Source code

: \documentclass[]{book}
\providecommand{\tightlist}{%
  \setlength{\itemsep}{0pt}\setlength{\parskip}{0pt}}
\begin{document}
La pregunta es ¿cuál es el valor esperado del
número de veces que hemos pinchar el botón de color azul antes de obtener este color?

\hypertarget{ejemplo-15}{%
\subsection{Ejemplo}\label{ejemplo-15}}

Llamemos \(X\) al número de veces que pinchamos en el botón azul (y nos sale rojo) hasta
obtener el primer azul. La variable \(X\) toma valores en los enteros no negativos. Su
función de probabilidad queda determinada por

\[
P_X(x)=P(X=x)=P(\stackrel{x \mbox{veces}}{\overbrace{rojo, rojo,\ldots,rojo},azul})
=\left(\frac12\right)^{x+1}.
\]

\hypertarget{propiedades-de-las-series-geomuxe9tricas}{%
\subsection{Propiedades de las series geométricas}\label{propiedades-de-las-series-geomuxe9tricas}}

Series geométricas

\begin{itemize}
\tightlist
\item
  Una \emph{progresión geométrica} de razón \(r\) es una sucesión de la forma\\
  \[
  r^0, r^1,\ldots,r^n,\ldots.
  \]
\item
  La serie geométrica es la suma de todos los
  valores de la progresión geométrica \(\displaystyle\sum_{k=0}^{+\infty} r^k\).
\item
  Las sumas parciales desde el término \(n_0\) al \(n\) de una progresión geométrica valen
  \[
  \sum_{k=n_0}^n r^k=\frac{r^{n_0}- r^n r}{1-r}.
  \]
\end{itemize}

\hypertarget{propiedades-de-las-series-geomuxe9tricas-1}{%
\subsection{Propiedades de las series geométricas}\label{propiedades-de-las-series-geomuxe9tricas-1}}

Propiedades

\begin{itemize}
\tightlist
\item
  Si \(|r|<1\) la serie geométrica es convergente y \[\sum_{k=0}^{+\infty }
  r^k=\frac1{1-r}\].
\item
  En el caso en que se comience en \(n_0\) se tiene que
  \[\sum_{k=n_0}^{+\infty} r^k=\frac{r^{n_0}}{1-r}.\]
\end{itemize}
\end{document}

---

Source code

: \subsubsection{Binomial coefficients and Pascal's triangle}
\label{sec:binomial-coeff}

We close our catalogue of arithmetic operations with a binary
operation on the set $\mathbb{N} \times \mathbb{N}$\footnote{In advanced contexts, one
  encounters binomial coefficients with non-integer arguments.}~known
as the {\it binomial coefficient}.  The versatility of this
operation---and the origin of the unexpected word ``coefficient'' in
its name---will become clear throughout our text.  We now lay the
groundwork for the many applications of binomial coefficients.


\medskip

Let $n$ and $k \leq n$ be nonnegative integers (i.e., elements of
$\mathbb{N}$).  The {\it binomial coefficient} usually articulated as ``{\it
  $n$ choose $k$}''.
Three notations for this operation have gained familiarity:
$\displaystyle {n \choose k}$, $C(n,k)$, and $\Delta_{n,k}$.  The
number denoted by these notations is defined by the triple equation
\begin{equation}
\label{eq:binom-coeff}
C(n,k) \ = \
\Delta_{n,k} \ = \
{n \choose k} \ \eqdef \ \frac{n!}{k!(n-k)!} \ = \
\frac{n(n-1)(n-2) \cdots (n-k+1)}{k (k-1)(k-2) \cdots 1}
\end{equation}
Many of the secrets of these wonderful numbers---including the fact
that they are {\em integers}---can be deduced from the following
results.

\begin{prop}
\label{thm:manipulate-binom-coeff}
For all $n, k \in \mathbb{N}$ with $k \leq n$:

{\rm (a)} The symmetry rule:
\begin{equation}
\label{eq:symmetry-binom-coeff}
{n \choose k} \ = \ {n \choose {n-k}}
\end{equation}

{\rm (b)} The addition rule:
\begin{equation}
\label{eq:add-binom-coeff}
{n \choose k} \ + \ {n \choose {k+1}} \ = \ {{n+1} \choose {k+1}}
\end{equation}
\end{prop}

---

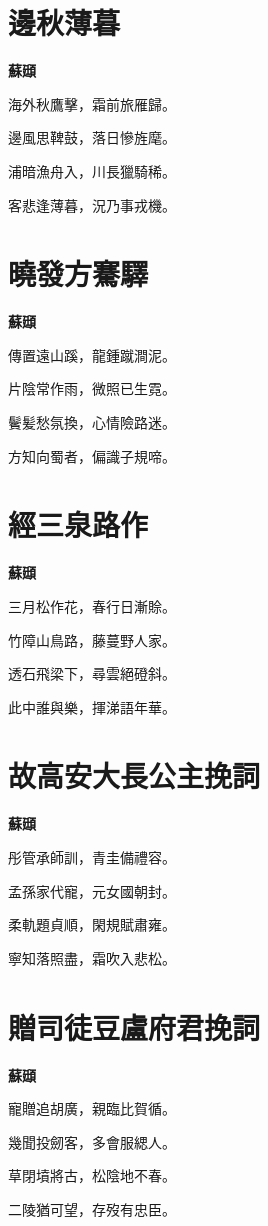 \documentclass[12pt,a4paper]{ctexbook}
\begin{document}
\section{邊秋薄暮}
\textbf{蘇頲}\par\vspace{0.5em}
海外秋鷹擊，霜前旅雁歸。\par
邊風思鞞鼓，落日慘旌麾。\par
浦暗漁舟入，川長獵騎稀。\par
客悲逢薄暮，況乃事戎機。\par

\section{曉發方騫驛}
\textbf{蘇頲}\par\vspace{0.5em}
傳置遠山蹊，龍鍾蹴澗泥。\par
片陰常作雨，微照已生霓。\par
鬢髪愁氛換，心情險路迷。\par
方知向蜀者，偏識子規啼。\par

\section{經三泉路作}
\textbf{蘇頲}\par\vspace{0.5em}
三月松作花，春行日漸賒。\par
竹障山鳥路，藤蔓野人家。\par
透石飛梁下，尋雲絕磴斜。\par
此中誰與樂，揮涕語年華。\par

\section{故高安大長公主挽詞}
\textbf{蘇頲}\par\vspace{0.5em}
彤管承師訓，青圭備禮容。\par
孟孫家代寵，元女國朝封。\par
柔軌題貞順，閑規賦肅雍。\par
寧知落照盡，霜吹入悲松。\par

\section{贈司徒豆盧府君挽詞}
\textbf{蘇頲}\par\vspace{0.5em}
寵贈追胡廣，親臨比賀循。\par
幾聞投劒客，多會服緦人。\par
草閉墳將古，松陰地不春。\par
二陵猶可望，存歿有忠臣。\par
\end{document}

--- Problem to solve ---
Provide a count of the lines in the data above that include the word "valores", stating the number alone.

--- The completed task ---
2